Analysis in the new dedicated study The Future of Wetlaid Nonwovens to 2025 shows future growth will drive this market past the $2 billion mark by 2025.
It will be the second fastest growing nonwovens technology behind spunlaid and represents a key focus for the industry.
As the wetlaid market expands, sustainability will become an increasingly important consideration for key end-use products such as personal and industrial wipes, wall coverings and filtration media.
This is being driven both by consumer expectations impacting the decision making of major brand owners, and is supported by legislation aimed to minimise the impact of single-use plastics and nonwoven wipes on the environment.
How green are wetlaids?
Wetlaid nonwovens are one of only two nonwoven processes – along with airlaid – that can boast inherent sustainability.
Their strong environmental credentials are due to the high level of cellulosic raw materials they use. This is mainly wood pulp, but also rayon and lyocell, and significant volumes of other natural fibres, such as abaca and hemp. This raw material base provides sustainability, low cost, char-forming flame-retardancy, and hydrophilicity.
Overall around 70% of wetlaid nonwovens are definitely biodegradable. The remaining 30% includes about 10% binders, which varying levels of biodegradability. As companies in multiple industries, including automotive and hygiene, look to deliver on new green corporate citizenship commitments wetlaid nonwovens have multiple opportunities to replace polymer-based materials.

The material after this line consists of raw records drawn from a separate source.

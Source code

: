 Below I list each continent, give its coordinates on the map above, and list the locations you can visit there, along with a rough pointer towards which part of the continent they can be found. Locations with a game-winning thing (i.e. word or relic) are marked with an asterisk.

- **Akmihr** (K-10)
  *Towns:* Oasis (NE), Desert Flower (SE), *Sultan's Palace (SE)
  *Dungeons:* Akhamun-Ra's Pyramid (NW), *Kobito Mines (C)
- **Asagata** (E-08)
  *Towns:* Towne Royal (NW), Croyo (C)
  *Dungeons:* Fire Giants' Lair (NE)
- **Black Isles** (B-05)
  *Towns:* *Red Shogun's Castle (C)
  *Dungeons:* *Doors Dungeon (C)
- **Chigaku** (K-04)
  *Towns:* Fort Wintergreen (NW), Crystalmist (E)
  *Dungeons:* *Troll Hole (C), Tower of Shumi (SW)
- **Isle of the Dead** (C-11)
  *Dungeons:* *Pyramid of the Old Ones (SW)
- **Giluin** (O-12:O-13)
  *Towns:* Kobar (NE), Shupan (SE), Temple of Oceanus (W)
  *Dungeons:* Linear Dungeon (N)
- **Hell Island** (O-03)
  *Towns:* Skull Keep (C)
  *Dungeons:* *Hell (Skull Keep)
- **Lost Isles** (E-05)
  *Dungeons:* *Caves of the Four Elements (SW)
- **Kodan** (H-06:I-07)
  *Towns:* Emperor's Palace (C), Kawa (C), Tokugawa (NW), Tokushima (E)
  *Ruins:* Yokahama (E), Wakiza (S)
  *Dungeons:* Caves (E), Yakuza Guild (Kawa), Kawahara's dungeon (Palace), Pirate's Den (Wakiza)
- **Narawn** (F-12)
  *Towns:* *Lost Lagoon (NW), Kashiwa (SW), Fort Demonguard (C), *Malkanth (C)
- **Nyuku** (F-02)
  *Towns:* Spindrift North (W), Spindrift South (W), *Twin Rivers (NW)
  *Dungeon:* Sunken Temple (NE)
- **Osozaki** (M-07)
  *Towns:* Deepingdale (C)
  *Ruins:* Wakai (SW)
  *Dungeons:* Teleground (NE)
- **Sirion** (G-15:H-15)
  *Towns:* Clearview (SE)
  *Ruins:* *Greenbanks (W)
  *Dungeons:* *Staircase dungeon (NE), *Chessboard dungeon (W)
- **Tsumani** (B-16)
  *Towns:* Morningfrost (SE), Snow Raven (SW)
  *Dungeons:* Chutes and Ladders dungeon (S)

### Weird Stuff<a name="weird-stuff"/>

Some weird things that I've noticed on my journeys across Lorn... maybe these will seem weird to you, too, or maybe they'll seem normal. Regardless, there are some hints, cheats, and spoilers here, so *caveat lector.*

As this happens however there is a threat from a new generation of lighter weight and lower cost spunlaid formulations. Recent developments in spunlaid cellulose, such as Asahi Kasei’s Bemliase and Lenzing’s LenzingWeb, match or surpass wetlaid in some key criteria. Furthermore the ongoing development of polyhydroxyalkanoates (PHA), polylactic acid (PLA) and other biopolymers presents a route to a genuinely compostable spunlaid nonwoven.
Passed in June 2019, the EU’s Single-use Plastics 2019/904 has become a key plank of Europe’s drive towards a circular economy. Aimed mainly at minimising plastic waste, wipes and feminine hygiene sanitary items are the nonwovens products affected most.
While no outright ban of wipes is suggested, there are requirements for:
- Improved labelling on disposal
- Compulsory participation in consumer awareness campaigns
- Funding clean up measures via an extended producer responsibility (EPR) program.
Although enforcement is unlikely any earlier than 2022 for nonwovens, producers are already scrambling to develop products with no plastic. Many will switch over to ‘plastics-free’ wipes as soon as feasible to be prepared in advance of ‘mandatory’ requirements, and to promote themselves as ethical suppliers or retailers.
This brand owner led trend is underway already, with some companies moving to 100% cotton wipes despite the cost premium this creates.
A further difficulty is that the directive’s definition of plastic – ultimately derived for the EU REACH Regulation 1907/2006 – is any material that is chemically modified in its production. This means almost all binders currently in use are defined as ‘plastic’ – including viscose and lyocell despite both being biodegradable and made from renewably sourced fibres.
Wetlaid already has one process variant with no plastic content, hydroentangled wetlaid using pulp/lyocell or pulp/viscose blends. Although strength issues make this a focused rather than a broad spectrum solution, Smithers forecasts continued research on this variant.
Airlaid nonwovens with a ‘non-plastic’ binder would be another option for several products.
A longer standing issue for personal wipes is flushability, and especially the potential of these to cause blockages in sewers.
Nonwoven trade associations – principally the US Association of the Nonwoven Fabrics Industry (INDA) and the European Disposables and Nonwovens Association (EDANA) – have done an excellent job of pre-empting direct regulation by developing the first scientific tests and methodology for identifying flushable wipes that will not harm the wastewater system.
Flushability will remain an issue moving forwards generating new demand for hydroentangled wetlaids in particular. This process variant presents that most likely avenue to fully resolving concerns over flushability in the next 10 years.
Vehicle fuel filters
Fuel filtration is an important market for wetlaid nonwovens. Producers in this area will benefit from tighter regulations on emissions from diesel-powered vehicles as stricter standards require engines that employ high-pressure common rail (HPCR) fuel injection systems.
Without HPCR diesel engines will find it very difficult to gain regulatory approval. There is a need for more and better nonwovens for fuel filtration to allow the efficient use of HPCR and to eliminate particulate emissions. Older paper and wetlaid nonwovens are thus forecast to be replaced by a new generation of superior filtration media.